** Opening DATA TO EXAMINE block **

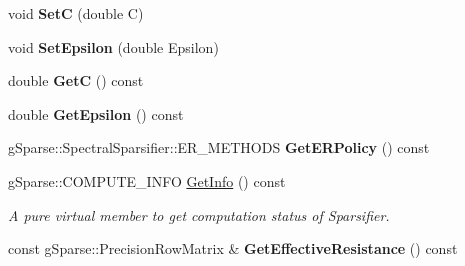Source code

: \begin{DoxyCompactItemize}
\mbox{\label{classg_sparse_1_1_spectral_sparsifier_1_1_e_r_sampling_a35bf03bbda2e0d37345ce8d460e734a4}} 
void {\bfseries SetC} (double C)
\item 
\mbox{\label{classg_sparse_1_1_spectral_sparsifier_1_1_e_r_sampling_a57eceac9af3b8846c3370eca999a9a57}} 
void {\bfseries Set\+Epsilon} (double Epsilon)
\item 
\mbox{\label{classg_sparse_1_1_spectral_sparsifier_1_1_e_r_sampling_abd617a6dacb79fda563caf6509972667}} 
double {\bfseries GetC} () const
\item 
\mbox{\label{classg_sparse_1_1_spectral_sparsifier_1_1_e_r_sampling_a57a513740f9eff3113b518132c60cb0a}} 
double {\bfseries Get\+Epsilon} () const
\item 
\mbox{\label{classg_sparse_1_1_spectral_sparsifier_1_1_e_r_sampling_a9db84943ae4c2ff370ef59bcdc5c255c}} 
g\+Sparse\+::\+Spectral\+Sparsifier\+::\+E\+R\+\_\+\+M\+E\+T\+H\+O\+DS {\bfseries Get\+E\+R\+Policy} () const
\item 
\mbox{\label{classg_sparse_1_1_spectral_sparsifier_1_1_e_r_sampling_a898a55838f700015cdfa999b2b0fabe8}} 
g\+Sparse\+::\+C\+O\+M\+P\+U\+T\+E\+\_\+\+I\+N\+FO \mbox{\hyperlink{classg_sparse_1_1_spectral_sparsifier_1_1_e_r_sampling_a898a55838f700015cdfa999b2b0fabe8}{Get\+Info}} () const
\begin{DoxyCompactList}\small\item\em A pure virtual member to get computation status of Sparsifier. \end{DoxyCompactList}\item 
\mbox{\label{classg_sparse_1_1_spectral_sparsifier_1_1_e_r_sampling_a4b0ef0dc57feea2b927c86d1cd422273}} 
const g\+Sparse\+::\+Precision\+Row\+Matrix \& {\bfseries Get\+Effective\+Resistance} () const
\end{DoxyCompactItemize}
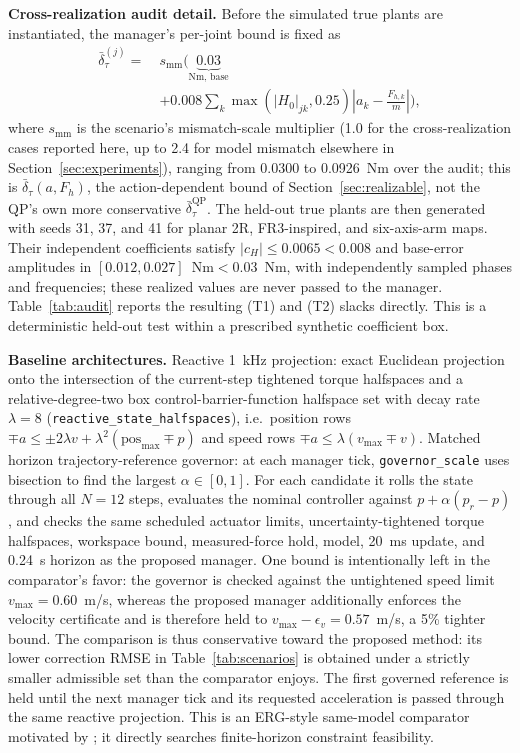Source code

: \documentclass[journal]{IEEEtran}
\begin{document}
\textbf{Cross-realization audit detail.} Before the simulated true plants are instantiated, the manager's per-joint bound is fixed as
\begin{align*}
\bar\delta_\tau^{(j)}
=\ &s_{\mathrm{mm}}\Bigg(\underbrace{0.03}_{\text{Nm, base}} \\
&+0.008\sum_{k}\max\!\left(\left|H_0\right|_{jk},0.25\right)\left|a_k-\frac{F_{h,k}}{m}\right|\Bigg),
\end{align*}
where $s_{\mathrm{mm}}$ is the scenario's mismatch-scale multiplier (1.0 for the cross-realization cases reported here, up to 2.4 for model mismatch elsewhere in Section~\ref{sec:experiments}), ranging from 0.0300 to 0.0926~Nm over the audit; this is $\bar\delta_\tau(a,F_h)$, the action-dependent bound of Section~\ref{sec:realizable}, not the QP's own more conservative $\bar\delta_\tau^{\mathrm{QP}}$. The held-out true plants are then generated with seeds 31, 37, and 41 for planar 2R, FR3-inspired, and six-axis-arm maps. Their independent coefficients satisfy $|c_H|\le0.0065<0.008$ and base-error amplitudes in $[0.012,0.027]$~Nm${}<0.03$~Nm, with independently sampled phases and frequencies; these realized values are never passed to the manager. Table~\ref{tab:audit} reports the resulting (T1) and (T2) slacks directly. This is a deterministic held-out test within a prescribed synthetic coefficient box.

\textbf{Baseline architectures.} Reactive 1~kHz projection: exact Euclidean projection onto the intersection of the current-step tightened torque halfspaces and a relative-degree-two box control-barrier-function halfspace set with decay rate $\lambda=8$ (\texttt{reactive\_state\_halfspaces}), i.e.\ position rows $\mp a\le\pm2\lambda v+\lambda^2(\mathrm{pos}_{\max}\mp p)$ and speed rows $\mp a\le\lambda(v_{\max}\mp v)$. Matched horizon trajectory-reference governor: at each manager tick, \texttt{governor\_scale} uses bisection to find the largest $\alpha\in[0,1]$. For each candidate it rolls the state through all $N=12$ steps, evaluates the nominal controller against $p+\alpha(p_r-p)$, and checks the same scheduled actuator limits, uncertainty-tightened torque halfspaces, workspace bound, measured-force hold, model, 20~ms update, and 0.24~s horizon as the proposed manager. One bound is intentionally left in the comparator's favor: the governor is checked against the untightened speed limit $v_{\max}=0.60$~m/s, whereas the proposed manager additionally enforces the velocity certificate and is therefore held to $v_{\max}-\epsilon_v=0.57$~m/s, a 5\% tighter bound. The comparison is thus conservative toward the proposed method: its lower correction RMSE in Table~\ref{tab:scenarios} is obtained under a strictly smaller admissible set than the comparator enjoys. The first governed reference is held until the next manager tick and its requested acceleration is passed through the same reactive projection. This is an ERG-style same-model comparator motivated by \cite{r17}; it directly searches finite-horizon constraint feasibility.
\end{document}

** Closing DATA TO EXAMINE block **

* **DIRECTIONS**
Since the pictures don't belong in the copy, copy only the rest of the entries above exactly.

* **SOLUTION FOR THIS PROBLEM**
Source code

: \begin{DoxyCompactItemize}
\mbox{\label{classg_sparse_1_1_spectral_sparsifier_1_1_e_r_sampling_a35bf03bbda2e0d37345ce8d460e734a4}} 
void {\bfseries SetC} (double C)
\item 
\mbox{\label{classg_sparse_1_1_spectral_sparsifier_1_1_e_r_sampling_a57eceac9af3b8846c3370eca999a9a57}} 
void {\bfseries Set\+Epsilon} (double Epsilon)
\item 
\mbox{\label{classg_sparse_1_1_spectral_sparsifier_1_1_e_r_sampling_abd617a6dacb79fda563caf6509972667}} 
double {\bfseries GetC} () const
\item 
\mbox{\label{classg_sparse_1_1_spectral_sparsifier_1_1_e_r_sampling_a57a513740f9eff3113b518132c60cb0a}} 
double {\bfseries Get\+Epsilon} () const
\item 
\mbox{\label{classg_sparse_1_1_spectral_sparsifier_1_1_e_r_sampling_a9db84943ae4c2ff370ef59bcdc5c255c}} 
g\+Sparse\+::\+Spectral\+Sparsifier\+::\+E\+R\+\_\+\+M\+E\+T\+H\+O\+DS {\bfseries Get\+E\+R\+Policy} () const
\item 
\mbox{\label{classg_sparse_1_1_spectral_sparsifier_1_1_e_r_sampling_a898a55838f700015cdfa999b2b0fabe8}} 
g\+Sparse\+::\+C\+O\+M\+P\+U\+T\+E\+\_\+\+I\+N\+FO \mbox{\hyperlink{classg_sparse_1_1_spectral_sparsifier_1_1_e_r_sampling_a898a55838f700015cdfa999b2b0fabe8}{Get\+Info}} () const
\begin{DoxyCompactList}\small\item\em A pure virtual member to get computation status of Sparsifier. \end{DoxyCompactList}\item 
\mbox{\label{classg_sparse_1_1_spectral_sparsifier_1_1_e_r_sampling_a4b0ef0dc57feea2b927c86d1cd422273}} 
const g\+Sparse\+::\+Precision\+Row\+Matrix \& {\bfseries Get\+Effective\+Resistance} () const
\end{DoxyCompactItemize}
Source code

: \documentclass[journal]{IEEEtran}
\begin{document}
\textbf{Cross-realization audit detail.} Before the simulated true plants are instantiated, the manager's per-joint bound is fixed as
\begin{align*}
\bar\delta_\tau^{(j)}
=\ &s_{\mathrm{mm}}\Bigg(\underbrace{0.03}_{\text{Nm, base}} \\
&+0.008\sum_{k}\max\!\left(\left|H_0\right|_{jk},0.25\right)\left|a_k-\frac{F_{h,k}}{m}\right|\Bigg),
\end{align*}
where $s_{\mathrm{mm}}$ is the scenario's mismatch-scale multiplier (1.0 for the cross-realization cases reported here, up to 2.4 for model mismatch elsewhere in Section~\ref{sec:experiments}), ranging from 0.0300 to 0.0926~Nm over the audit; this is $\bar\delta_\tau(a,F_h)$, the action-dependent bound of Section~\ref{sec:realizable}, not the QP's own more conservative $\bar\delta_\tau^{\mathrm{QP}}$. The held-out true plants are then generated with seeds 31, 37, and 41 for planar 2R, FR3-inspired, and six-axis-arm maps. Their independent coefficients satisfy $|c_H|\le0.0065<0.008$ and base-error amplitudes in $[0.012,0.027]$~Nm${}<0.03$~Nm, with independently sampled phases and frequencies; these realized values are never passed to the manager. Table~\ref{tab:audit} reports the resulting (T1) and (T2) slacks directly. This is a deterministic held-out test within a prescribed synthetic coefficient box.

\textbf{Baseline architectures.} Reactive 1~kHz projection: exact Euclidean projection onto the intersection of the current-step tightened torque halfspaces and a relative-degree-two box control-barrier-function halfspace set with decay rate $\lambda=8$ (\texttt{reactive\_state\_halfspaces}), i.e.\ position rows $\mp a\le\pm2\lambda v+\lambda^2(\mathrm{pos}_{\max}\mp p)$ and speed rows $\mp a\le\lambda(v_{\max}\mp v)$. Matched horizon trajectory-reference governor: at each manager tick, \texttt{governor\_scale} uses bisection to find the largest $\alpha\in[0,1]$. For each candidate it rolls the state through all $N=12$ steps, evaluates the nominal controller against $p+\alpha(p_r-p)$, and checks the same scheduled actuator limits, uncertainty-tightened torque halfspaces, workspace bound, measured-force hold, model, 20~ms update, and 0.24~s horizon as the proposed manager. One bound is intentionally left in the comparator's favor: the governor is checked against the untightened speed limit $v_{\max}=0.60$~m/s, whereas the proposed manager additionally enforces the velocity certificate and is therefore held to $v_{\max}-\epsilon_v=0.57$~m/s, a 5\% tighter bound. The comparison is thus conservative toward the proposed method: its lower correction RMSE in Table~\ref{tab:scenarios} is obtained under a strictly smaller admissible set than the comparator enjoys. The first governed reference is held until the next manager tick and its requested acceleration is passed through the same reactive projection. This is an ERG-style same-model comparator motivated by \cite{r17}; it directly searches finite-horizon constraint feasibility.
\end{document}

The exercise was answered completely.